**** EXERCISE MATERIALS

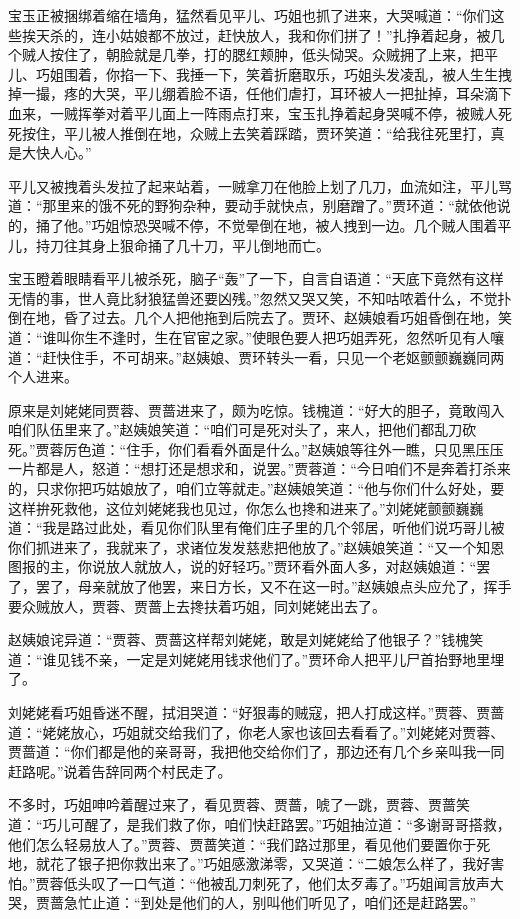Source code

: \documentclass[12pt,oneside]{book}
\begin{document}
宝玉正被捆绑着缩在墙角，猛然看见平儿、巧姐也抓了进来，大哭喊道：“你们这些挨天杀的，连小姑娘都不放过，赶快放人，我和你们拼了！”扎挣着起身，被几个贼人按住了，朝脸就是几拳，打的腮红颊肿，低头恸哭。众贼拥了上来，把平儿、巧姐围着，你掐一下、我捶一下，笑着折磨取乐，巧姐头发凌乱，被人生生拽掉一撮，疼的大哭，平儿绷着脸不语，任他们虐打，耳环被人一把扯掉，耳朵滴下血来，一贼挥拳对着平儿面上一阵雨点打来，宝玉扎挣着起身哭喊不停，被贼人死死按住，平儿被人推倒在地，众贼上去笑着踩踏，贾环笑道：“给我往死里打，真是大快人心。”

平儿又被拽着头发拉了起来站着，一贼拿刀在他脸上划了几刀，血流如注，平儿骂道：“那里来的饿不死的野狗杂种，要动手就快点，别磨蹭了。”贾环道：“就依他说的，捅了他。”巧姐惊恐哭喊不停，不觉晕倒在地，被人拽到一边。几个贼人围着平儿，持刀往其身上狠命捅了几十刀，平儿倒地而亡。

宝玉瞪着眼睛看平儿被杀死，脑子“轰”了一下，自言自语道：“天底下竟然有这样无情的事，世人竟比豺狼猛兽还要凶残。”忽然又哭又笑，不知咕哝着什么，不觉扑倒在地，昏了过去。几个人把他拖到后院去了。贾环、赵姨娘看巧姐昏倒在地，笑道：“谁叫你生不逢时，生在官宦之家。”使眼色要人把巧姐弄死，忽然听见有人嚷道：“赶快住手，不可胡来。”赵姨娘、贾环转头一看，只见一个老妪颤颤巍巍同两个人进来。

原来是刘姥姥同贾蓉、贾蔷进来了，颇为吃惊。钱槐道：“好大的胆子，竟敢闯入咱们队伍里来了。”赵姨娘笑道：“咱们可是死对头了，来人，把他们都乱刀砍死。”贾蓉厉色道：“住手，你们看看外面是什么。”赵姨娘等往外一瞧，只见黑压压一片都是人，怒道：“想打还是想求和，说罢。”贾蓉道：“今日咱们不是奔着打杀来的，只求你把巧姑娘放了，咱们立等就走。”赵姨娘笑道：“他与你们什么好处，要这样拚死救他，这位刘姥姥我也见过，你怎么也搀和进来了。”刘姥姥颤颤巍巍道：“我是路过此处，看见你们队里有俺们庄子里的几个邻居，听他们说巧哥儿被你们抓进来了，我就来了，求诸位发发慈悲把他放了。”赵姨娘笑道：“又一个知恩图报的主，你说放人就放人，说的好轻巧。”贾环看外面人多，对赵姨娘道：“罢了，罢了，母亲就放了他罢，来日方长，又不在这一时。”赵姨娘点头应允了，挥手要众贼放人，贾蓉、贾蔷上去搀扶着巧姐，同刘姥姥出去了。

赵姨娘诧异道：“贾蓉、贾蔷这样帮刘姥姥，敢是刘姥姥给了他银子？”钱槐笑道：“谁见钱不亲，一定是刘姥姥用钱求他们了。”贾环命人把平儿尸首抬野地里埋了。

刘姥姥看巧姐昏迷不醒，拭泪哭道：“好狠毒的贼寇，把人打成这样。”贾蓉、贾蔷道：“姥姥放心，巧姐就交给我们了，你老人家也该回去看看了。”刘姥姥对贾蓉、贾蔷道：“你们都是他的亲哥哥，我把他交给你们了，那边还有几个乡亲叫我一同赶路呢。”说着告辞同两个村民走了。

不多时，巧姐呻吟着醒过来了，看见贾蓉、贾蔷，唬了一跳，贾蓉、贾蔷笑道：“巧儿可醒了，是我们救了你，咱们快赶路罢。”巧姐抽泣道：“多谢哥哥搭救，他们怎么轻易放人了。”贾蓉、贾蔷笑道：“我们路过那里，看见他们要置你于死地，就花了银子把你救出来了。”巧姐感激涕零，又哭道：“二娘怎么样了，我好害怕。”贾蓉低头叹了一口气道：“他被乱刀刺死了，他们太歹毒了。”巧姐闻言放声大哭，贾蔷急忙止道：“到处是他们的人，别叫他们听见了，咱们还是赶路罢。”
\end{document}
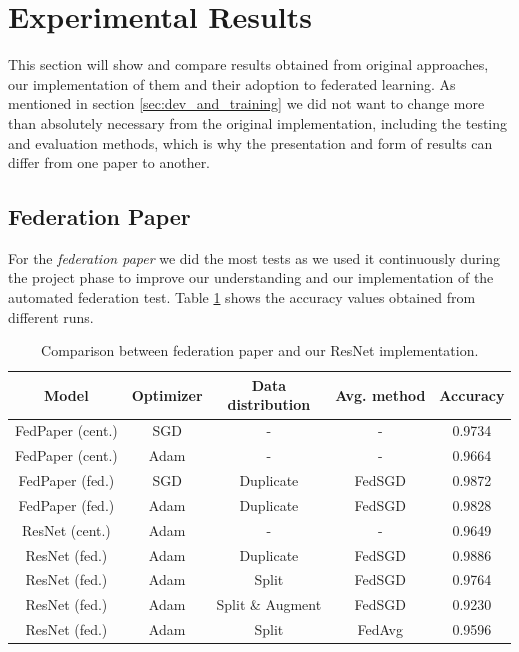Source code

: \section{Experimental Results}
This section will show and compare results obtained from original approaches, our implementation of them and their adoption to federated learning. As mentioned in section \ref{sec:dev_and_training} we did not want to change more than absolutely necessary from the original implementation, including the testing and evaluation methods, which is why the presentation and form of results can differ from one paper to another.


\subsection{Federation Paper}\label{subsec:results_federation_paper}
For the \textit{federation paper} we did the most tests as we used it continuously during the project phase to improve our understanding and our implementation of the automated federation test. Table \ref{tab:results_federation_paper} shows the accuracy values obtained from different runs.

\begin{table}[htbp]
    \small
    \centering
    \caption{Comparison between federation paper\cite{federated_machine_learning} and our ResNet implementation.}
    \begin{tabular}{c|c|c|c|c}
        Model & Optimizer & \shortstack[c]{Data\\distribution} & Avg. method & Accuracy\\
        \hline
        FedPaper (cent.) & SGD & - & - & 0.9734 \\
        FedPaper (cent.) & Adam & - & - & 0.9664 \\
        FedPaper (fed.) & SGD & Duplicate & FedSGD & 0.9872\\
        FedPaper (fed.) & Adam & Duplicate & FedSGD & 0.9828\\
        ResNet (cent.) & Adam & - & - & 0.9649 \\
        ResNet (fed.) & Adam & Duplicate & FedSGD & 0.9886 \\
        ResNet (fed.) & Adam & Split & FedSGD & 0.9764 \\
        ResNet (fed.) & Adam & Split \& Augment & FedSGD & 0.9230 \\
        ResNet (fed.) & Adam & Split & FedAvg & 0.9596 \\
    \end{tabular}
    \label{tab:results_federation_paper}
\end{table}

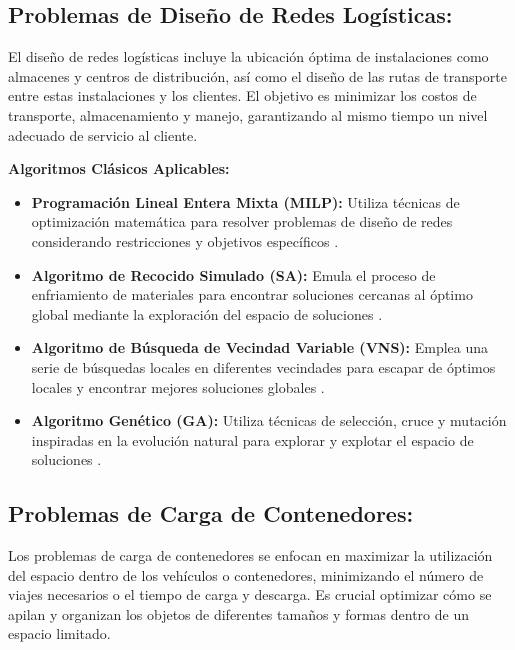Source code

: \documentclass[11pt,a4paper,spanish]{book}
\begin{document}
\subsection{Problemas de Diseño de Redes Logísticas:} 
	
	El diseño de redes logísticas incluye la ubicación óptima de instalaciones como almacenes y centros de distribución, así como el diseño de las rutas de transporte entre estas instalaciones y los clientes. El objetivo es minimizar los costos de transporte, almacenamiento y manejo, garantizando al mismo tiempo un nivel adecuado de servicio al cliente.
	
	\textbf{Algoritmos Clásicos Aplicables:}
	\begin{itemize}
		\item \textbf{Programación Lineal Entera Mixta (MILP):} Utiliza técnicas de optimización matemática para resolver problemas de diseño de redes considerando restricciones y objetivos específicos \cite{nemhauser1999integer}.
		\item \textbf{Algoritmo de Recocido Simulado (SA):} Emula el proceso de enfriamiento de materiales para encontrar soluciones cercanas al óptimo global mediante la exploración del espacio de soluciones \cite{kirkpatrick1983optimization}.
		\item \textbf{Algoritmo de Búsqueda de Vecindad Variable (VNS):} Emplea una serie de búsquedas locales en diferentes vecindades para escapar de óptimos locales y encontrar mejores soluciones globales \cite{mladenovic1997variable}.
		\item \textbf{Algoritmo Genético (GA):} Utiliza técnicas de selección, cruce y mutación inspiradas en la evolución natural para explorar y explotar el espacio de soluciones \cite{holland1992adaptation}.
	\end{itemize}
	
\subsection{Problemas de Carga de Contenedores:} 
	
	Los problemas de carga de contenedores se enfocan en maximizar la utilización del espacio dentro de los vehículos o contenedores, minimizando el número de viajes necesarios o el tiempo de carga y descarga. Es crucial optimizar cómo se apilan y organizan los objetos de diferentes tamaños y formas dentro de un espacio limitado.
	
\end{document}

********

* [PROMPT]
Your answer should be only the number of lines, in the entries above, that include "FedSGD".

* [EXERCISE RESPONSE]
5